Le premier fascicule est d’un esthétisme très contestable, à mi-chemin entre le roman culte de George Orwell, « 1984 », et les films de science-fiction dans lesquels des extra-terrestres envahissent la Terre. Dans le ciel, deux yeux observent, tandis qu’un drone et un satellite dirigent des lasers rouges inquiétants vers le sol. Au pied d’une dune de sable, des soldats de la force Barkhane tiennent en joue des hommes enturbannés et armés. Il n’y a pas de texte, mais le message est très clair : « On vous observe ».
Le deuxième tract ne dit pas autre chose.

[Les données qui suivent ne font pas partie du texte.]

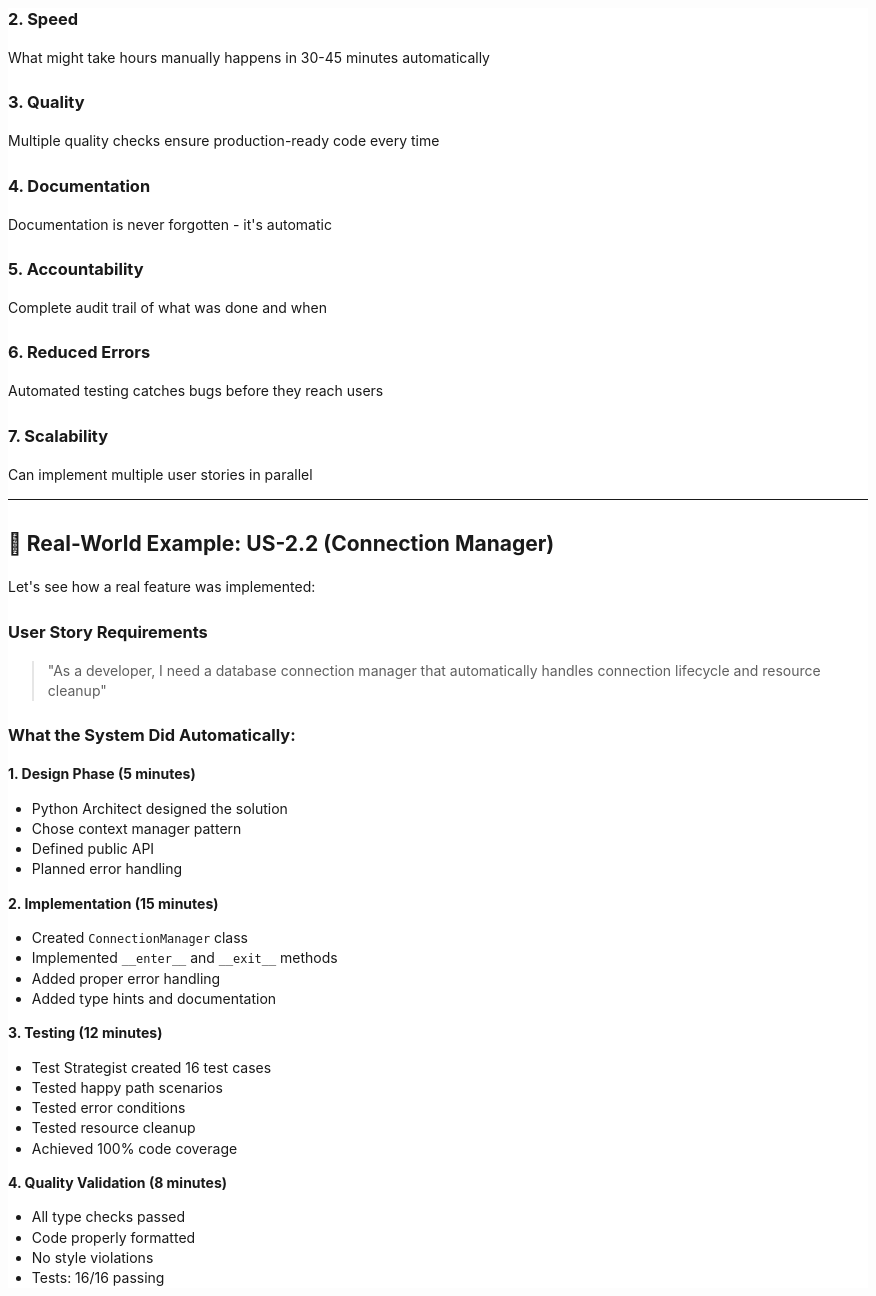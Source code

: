 ### 2. **Speed**
What might take hours manually happens in 30-45 minutes automatically

### 3. **Quality**
Multiple quality checks ensure production-ready code every time

### 4. **Documentation**
Documentation is never forgotten - it's automatic

### 5. **Accountability**
Complete audit trail of what was done and when

### 6. **Reduced Errors**
Automated testing catches bugs before they reach users

### 7. **Scalability**
Can implement multiple user stories in parallel

---

## 🔄 Real-World Example: US-2.2 (Connection Manager)

Let's see how a real feature was implemented:

### User Story Requirements
> "As a developer, I need a database connection manager that automatically handles connection lifecycle and resource cleanup"

### What the System Did Automatically:

**1. Design Phase (5 minutes)**
- Python Architect designed the solution
- Chose context manager pattern
- Defined public API
- Planned error handling

**2. Implementation (15 minutes)**
- Created `ConnectionManager` class
- Implemented `__enter__` and `__exit__` methods
- Added proper error handling
- Added type hints and documentation

**3. Testing (12 minutes)**
- Test Strategist created 16 test cases
- Tested happy path scenarios
- Tested error conditions
- Tested resource cleanup
- Achieved 100% code coverage

**4. Quality Validation (8 minutes)**
- All type checks passed
- Code properly formatted
- No style violations
- Tests: 16/16 passing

Depuis un hélicoptère, un soldat observe le sol derrière une énorme mitrailleuse. Dans le ciel, ce texte, écrit en plusieurs langues selon les tracts (peul, tamachek, songhaï) : « Barkhane garde un œil sur vous ».
Dans un troisième tract, le message (en français ou en arabe) est similaire : « Barkhane vous voit, même caché », est-il écrit au-dessus d’un dessin montrant un drone dans le ciel orange du crépuscule.
Le quatrième tract est censé être moins menaçant. Au recto, sur fond de camions militaires avançant en convoi, il est écrit : « Barkhane vient chez vous, ne vous approchez pas des véhicules ». Au verso, un dessin en quatre vignettes accompagne le message suivant : « Je vois des terroristes… J’alerte !! ». Un numéro vert est même indiqué : 80.00.00.00.
Le cinquième fascicule retrouvé par Mondafrique illustre la vision binaire des militaires français. Le papier est coupé en deux. A gauche, en couleurs, sous un ciel bleu, des femmes, un enfant et un vieillard posent gentiment devant des cases.
À droite, en noir et blanc, des djihadistes paradent sur une moto et brandissent un drapeau noir tandis qu’un autre pointe le doigt en direction des villageois. Et ce texte : « Choisis la vie avec ta famille. Ne choisis pas la mort ».
Des milliers de documents de ce genre ont été distribués dans le nord et le centre du Mali ces dernières années. Certains préfèrent en rire, comme cet internaute qui, après avoir ramassé le deuxième tract dans son village en décembre 2020, a commenté sur Facebook : « Aujourd’hui Voici l’une des milliers de photos que Barkhane nous a balancé depuis le ciel. Les enfants couraient partout, on croyait qu’il pleuvait de l’argent et que la galère avait définitivement quitter notre village. Dja! C’était un juste des papiers avec ce message en Tamaschek : » BARKHANE DJAWANE INNIYATE » qui signifie littéralement : » Barkhane garde un œil sur vous ». »
Mais d’autres se disent choqués par ce procédé. Un étudiant qui a lu le premier tract lorsqu’il était de passage dans son village situé dans la région de Tombouctou (et qui a requis l’anonymat), estime que les messages sont trop ambigus. « Un « œil sur nous », ça veut dire quoi ? Qu’ils nous protègent ou qu’ils nous surveillent ? C’est inquiétant. Et ça démontre comment ils nous considèrent ». Un élu du Gourma, qui a lui aussi requis l’anonymat pour des raisons de sécurité, et qui est tombé sur le cinquième tract, n’a pas apprécié le message. « Les Français croient-ils vraiment qu’on a le choix ? Ici, personne n’a le choix. Tout le monde sait que si on coopère avec les Français, on est morts ». Dans cette zone, plusieurs personnes qui avaient été vues en train de parler à des soldats français ou maliens ont été menacées par les djihadistes. Certaines ont été tuées.
En Afghanistan, des centaines de milliers de fascicules de ce genre ont été largués par les Américains dans les années 2000. L’un d’eux montrait Oussama Ben Laden en costume-cravate, sans barbe mais avec une grosse moustache. Il s’agissait d’un photo-montage censé prouver que le chef djihadiste avait renoncé à son idéologie. De toute évidence, ça n’a pas eu beaucoup d’effet.